Sunday, May 03, 2009

The Three Projections of Doctor Futamura

Introduction

The Three Projections of Futamura are a sequence of applications of a programming technique called 'partial evaluation' or 'specialisation', each one more mind-bending than the previous one. But it shouldn't be programmers who have all the fun. So I'm going to try to explain the three projections in a way that non-programmers can maybe understand too. But whether you're a programmer or not, this kind of self-referential reasoning can hurt your brain. At least it hurts mine. But it's a good pain, right?

So rather than talk about computer programs, I'll talk about machines of the mechanical variety. A bit like computer programs, these machines will have some kind of slot for inputting stuff, and some kind of slot where output will come out.

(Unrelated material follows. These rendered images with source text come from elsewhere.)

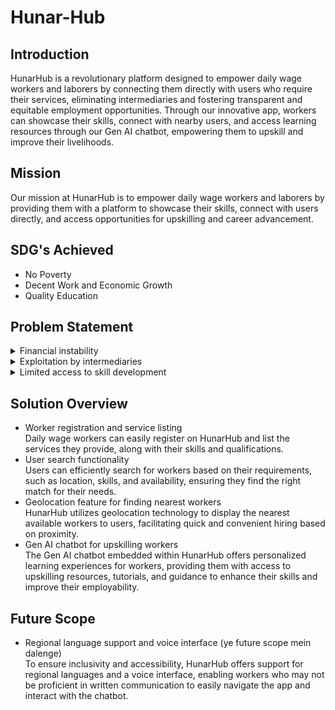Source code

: 
Hunar-Hub
=============================================================

## Introduction ##
HunarHub is a revolutionary platform designed to empower daily wage workers and laborers by connecting them directly with users who require their services, eliminating intermediaries and fostering transparent and equitable employment opportunities.
Through our innovative app, workers can showcase their skills, connect with nearby users, and access learning resources through our Gen AI chatbot, empowering them to upskill and improve their livelihoods.


## Mission ##
Our mission at HunarHub is to empower daily wage workers and laborers by providing them with a platform to showcase their skills, connect with users directly, and access opportunities for upskilling and career advancement.


## SDG's Achieved ##

* No Poverty
* Decent Work and Economic Growth
* Quality Education


## Problem Statement ##

<details> 
    <summary> Financial instability </summary> 
    <p>Daily wage workers often face unpredictable income and lack financial security due to irregular work opportunities.</p>
</details>
<details>  
    <summary> Exploitation by intermediaries </summary> 
    <p>Many workers are subjected to exploitation by middlemen who take a significant portion of their earnings, leaving them with meager wages.</p>
</details>
<details>   
    <summary> Limited access to skill development </summary> 
    <p>Without resources or opportunities for training and upskilling, workers may struggle to improve their skills and advance in their careers.</p> 
</details>

## Solution Overview ##

* Worker registration and service listing <br />
Daily wage workers can easily register on HunarHub and list the services they provide, along with their skills and qualifications.<br />
* User search functionality<br />
Users can efficiently search for workers based on their requirements, such as location, skills, and availability, ensuring they find the right match for their needs.<br />
* Geolocation feature for finding nearest workers<br />
HunarHub utilizes geolocation technology to display the nearest available workers to users, facilitating quick and convenient hiring based on proximity.<br />
* Gen AI chatbot for upskilling workers <br />
The Gen AI chatbot embedded within HunarHub offers personalized learning experiences for workers, providing them with access to upskilling resources, tutorials, and guidance to enhance their skills and improve their employability.<br />

 ## Future Scope ##
* Regional language support and voice interface (ye future scope mein dalenge) <br />
To ensure inclusivity and accessibility, HunarHub offers support for regional languages and a voice interface, enabling workers who may not be proficient in written communication to easily navigate the app and interact with the chatbot.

But unlike computer programs, I'll be able to draw pictures of them to show what I'm talking about. I'll also assume these machines have access to an infinite supply of raw materials for manufacturing purposes and I'll also assume that these machines can replicate stuff - because in a computer we can freely make copies of data, until we run out of memory at least.

Minting coins

A really simple example of a machine is one that has a slot for inputting blanks, and outputs newly minted coins:

That's a dedicated $1 manufacturing machine. We could imagine that internally it stamps the appropriate design onto the blank and spits out the result.

It'd be more interesting if we could make a machine with another input slot that allowed us to input the description of the coin. By providing different inputs we could mint a variety of different coins with one machine. I'm going to adopt the convention that when we want to input a description we input a picture of the result we want. I'll draw pictures as rectangles with the subject inside them. Here's a general purpose machine manufacturing pound coins:

The same machine could make dollars, zlotys or yen. You could imagine this machine works by taking the description and then milling the coin CNC style. We call such a machine an interpreter. It interprets the instructions and produces its result.

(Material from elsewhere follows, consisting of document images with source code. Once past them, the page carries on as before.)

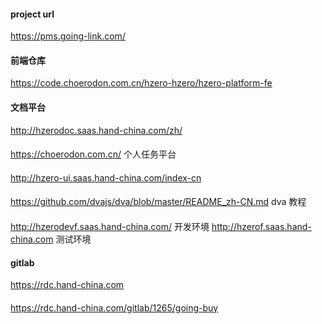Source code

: #### project url

https://pms.going-link.com/

#### 前端仓库
https://code.choerodon.com.cn/hzero-hzero/hzero-platform-fe

####  文档平台
http://hzerodoc.saas.hand-china.com/zh/


#### 
https://choerodon.com.cn/ 个人任务平台


#### 
http://hzero-ui.saas.hand-china.com/index-cn

#### 
https://github.com/dvajs/dva/blob/master/README_zh-CN.md dva 教程


#### 
http://hzerodevf.saas.hand-china.com/ 开发环境
http://hzerof.saas.hand-china.com 测试环境

#### gitlab
https://rdc.hand-china.com

####
https://rdc.hand-china.com/gitlab/1265/going-buy
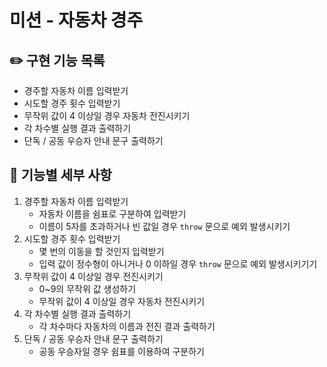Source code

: # 미션 - 자동차 경주

## ✏️ 구현 기능 목록
- 경주할 자동차 이름 입력받기
- 시도할 경주 횟수 입력받기
- 무작위 값이 4 이상일 경우 자동차 전진시키기
- 각 차수별 실행 결과 출력하기
- 단독 / 공동 우승자 안내 문구 출력하기

## 📄 기능별 세부 사항
1. 경주할 자동차 이름 입력받기
    - 자동차 이름을 쉼표로 구분하여 입력받기
    - 이름이 5자를 초과하거나 빈 값일 경우 `throw` 문으로 예외 발생시키기
2. 시도할 경주 횟수 입력받기
    - 몇 번의 이동을 할 것인지 입력받기
    - 입력 값이 정수형이 아니거나 0 이하일 경우 `throw` 문으로 예외 발생시키기기
3. 무작위 값이 4 이상일 경우 전진시키기
    - 0~9의 무작위 값 생성하기
    - 무작위 값이 4 이상일 경우 자동차 전진시키기
4. 각 차수별 실행 결과 출력하기
    - 각 차수마다 자동차의 이름과 전진 결과 출력하기
5. 단독 / 공동 우승자 안내 문구 출력하기
    - 공동 우승자일 경우 쉼표를 이용하여 구분하기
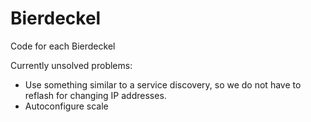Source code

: # Bierdeckel

Code for each Bierdeckel

Currently unsolved problems:

- Use something similar to a service discovery, so we do not have to reflash for
    changing IP addresses.
- Autoconfigure scale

The interpreter has a great advantage over the dedicated dollar mint. You make make any kind of coin. But it's going to run a lot slower. The dedicated minter can just stamp a coin in one go. The interpreter can't do this because every input might be different. It has to custom mill each coin individually. Is there a way to get the benefits of both types of machine? We could do this: take the coin description and instead of milling the coin directly we mill negative reliefs for both sides of the coin. We then build a new dedicated minting machine that uses these negatives to stamp out the coin. In other words we could make a machine that takes as input a coin description and outputs a dedicated machine to make that type of coin. This kind of machine making machine is called a compiler. It takes a set of instructions, but instead of executing them one by one, it makes a dedicated machine to perform them. Here's one in action:


So here are the two important concepts so far:

Interpreters: these take descriptions or instructions and use them to make the thing described.
Compilers: these take descriptions or instructions and use them to make a machine dedicated to making the thing described. The process of making such a machine from a set of instructions is known as compiling.

The Projections of Doctor Futamura help make clear the relationship between these kinds of things.

Specialisation

We need one more important concept: the specialiser. Suppose we have a machine that has two inputs slots, A and B. But now suppose that when we use the machine we find that we vary the kind of thing we put into slot B, but always end up putting the same thing into slot A. If we know that slot A will always get the same input then we could streamline the machine using our knowledge of the properties of A. This is similar to the minting situation - if we know we're always going to make $1 coins then we can dedicate our machine to that purpose. In fact, if we know that we're always going to input the same thing into slot A we don't even need slot A any more. We could just stick an A inside the machine and whenever the user inputs something to slot B, the machine would then replicate the A and then use it just as if it had been input.

In summary, given a machine with two slots A and B, and given some input suitable for slot A, we could redesign it as a machine with just a B slot that automatically, internally self-feeds the chosen item to A. But we can often do better than this. We don't need to self-feed stuff to slot A. We might be able to redesign the way the machine works based on the assumption that we always get the same stuff going into slot A. For example, in the minting example a dedicate $1 minter was more specialised than just a general purpose minter that interpreted the instructions for making a $1 coin. This process of customising a machine for a particular input to slot A is called specialisation or partial evaluation.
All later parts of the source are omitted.